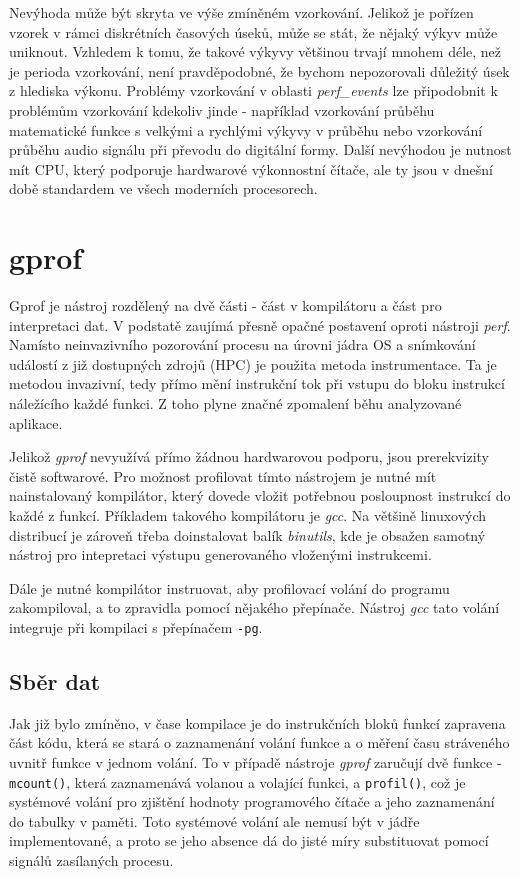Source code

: \documentclass[czech,BP]{thesiskiv}
\begin{document}
Nevýhoda může být skryta ve výše zmíněném vzorkování. Jelikož je pořízen vzorek v rámci diskrétních časových úseků, může se stát, že nějaký výkyv může uniknout. Vzhledem k tomu, že takové výkyvy většinou trvají mnohem déle, než je perioda vzorkování, není pravděpodobné, že bychom nepozorovali důležitý úsek z hlediska výkonu. Problémy vzorkování v oblasti \emph{perf\_events} lze připodobnit k problémům vzorkování kdekoliv jinde - například vzorkování průběhu matematické funkce s velkými a rychlými výkyvy v průběhu nebo vzorkování průběhu audio signálu při převodu do digitální formy. Další nevýhodou je nutnost mít CPU, který podporuje hardwarové výkonnostní čítače, ale ty jsou v dnešní době standardem ve všech moderních procesorech.




\section{gprof}\label{subsec:gprof}

Gprof je nástroj rozdělený na dvě části - část v kompilátoru a část pro interpretaci dat. V podstatě zaujímá přesně opačné postavení oproti nástroji \emph{perf}. Namísto neinvazivního pozorování procesu na úrovni jádra OS a snímkování událostí z již dostupných zdrojů (HPC) je použita metoda instrumentace. Ta je metodou invazivní, tedy přímo mění instrukční tok při vstupu do bloku instrukcí náležícího každé funkci. Z toho plyne značné zpomalení běhu analyzované aplikace.

Jelikož \emph{gprof} nevyužívá přímo žádnou hardwarovou podporu, jsou prerekvizity čistě softwarové. Pro možnost profilovat tímto nástrojem je nutné mít nainstalovaný kompilátor, který dovede vložit potřebnou posloupnost instrukcí do každé z funkcí. Příkladem takového kompilátoru je \emph{gcc}. Na většině linuxových distribucí je zároveň třeba doinstalovat balík \emph{binutils}, kde je obsažen samotný nástroj pro intepretaci výstupu generovaného vloženými instrukcemi.

Dále je nutné kompilátor instruovat, aby profilovací volání do programu zakompiloval, a to zpravidla pomocí nějakého přepínače. Nástroj \emph{gcc} tato volání integruje při kompilaci s přepínačem \texttt{-pg}.

\subsection*{Sběr dat}\label{subsec:gprofgather}

Jak již bylo zmíněno, v čase kompilace je do instrukčních bloků funkcí zapravena část kódu, která se stará o zaznamenání volání funkce a o měření času stráveného uvnitř funkce v jednom volání. To v případě nástroje \emph{gprof} zaručují dvě funkce - \texttt{mcount()}, která zaznamenává volanou a volající funkci, a \texttt{profil()}, což je systémové volání pro zjištění hodnoty programového čítače a jeho zaznamenání do tabulky v paměti\cite{gprof2}. Toto systémové volání ale nemusí být v jádře implementované, a proto se jeho absence dá do jisté míry substituovat pomocí signálů zasílaných procesu.
\end{document}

__________________________________________________

Omit the pictures. Repeat the rest of the data exactly.

Source code

: \documentclass[czech,BP]{thesiskiv}
\begin{document}
Nevýhoda může být skryta ve výše zmíněném vzorkování. Jelikož je pořízen vzorek v rámci diskrétních časových úseků, může se stát, že nějaký výkyv může uniknout. Vzhledem k tomu, že takové výkyvy většinou trvají mnohem déle, než je perioda vzorkování, není pravděpodobné, že bychom nepozorovali důležitý úsek z hlediska výkonu. Problémy vzorkování v oblasti \emph{perf\_events} lze připodobnit k problémům vzorkování kdekoliv jinde - například vzorkování průběhu matematické funkce s velkými a rychlými výkyvy v průběhu nebo vzorkování průběhu audio signálu při převodu do digitální formy. Další nevýhodou je nutnost mít CPU, který podporuje hardwarové výkonnostní čítače, ale ty jsou v dnešní době standardem ve všech moderních procesorech.




\section{gprof}\label{subsec:gprof}

Gprof je nástroj rozdělený na dvě části - část v kompilátoru a část pro interpretaci dat. V podstatě zaujímá přesně opačné postavení oproti nástroji \emph{perf}. Namísto neinvazivního pozorování procesu na úrovni jádra OS a snímkování událostí z již dostupných zdrojů (HPC) je použita metoda instrumentace. Ta je metodou invazivní, tedy přímo mění instrukční tok při vstupu do bloku instrukcí náležícího každé funkci. Z toho plyne značné zpomalení běhu analyzované aplikace.

Jelikož \emph{gprof} nevyužívá přímo žádnou hardwarovou podporu, jsou prerekvizity čistě softwarové. Pro možnost profilovat tímto nástrojem je nutné mít nainstalovaný kompilátor, který dovede vložit potřebnou posloupnost instrukcí do každé z funkcí. Příkladem takového kompilátoru je \emph{gcc}. Na většině linuxových distribucí je zároveň třeba doinstalovat balík \emph{binutils}, kde je obsažen samotný nástroj pro intepretaci výstupu generovaného vloženými instrukcemi.

Dále je nutné kompilátor instruovat, aby profilovací volání do programu zakompiloval, a to zpravidla pomocí nějakého přepínače. Nástroj \emph{gcc} tato volání integruje při kompilaci s přepínačem \texttt{-pg}.

\subsection*{Sběr dat}\label{subsec:gprofgather}

Jak již bylo zmíněno, v čase kompilace je do instrukčních bloků funkcí zapravena část kódu, která se stará o zaznamenání volání funkce a o měření času stráveného uvnitř funkce v jednom volání. To v případě nástroje \emph{gprof} zaručují dvě funkce - \texttt{mcount()}, která zaznamenává volanou a volající funkci, a \texttt{profil()}, což je systémové volání pro zjištění hodnoty programového čítače a jeho zaznamenání do tabulky v paměti\cite{gprof2}. Toto systémové volání ale nemusí být v jádře implementované, a proto se jeho absence dá do jisté míry substituovat pomocí signálů zasílaných procesu.
\end{document}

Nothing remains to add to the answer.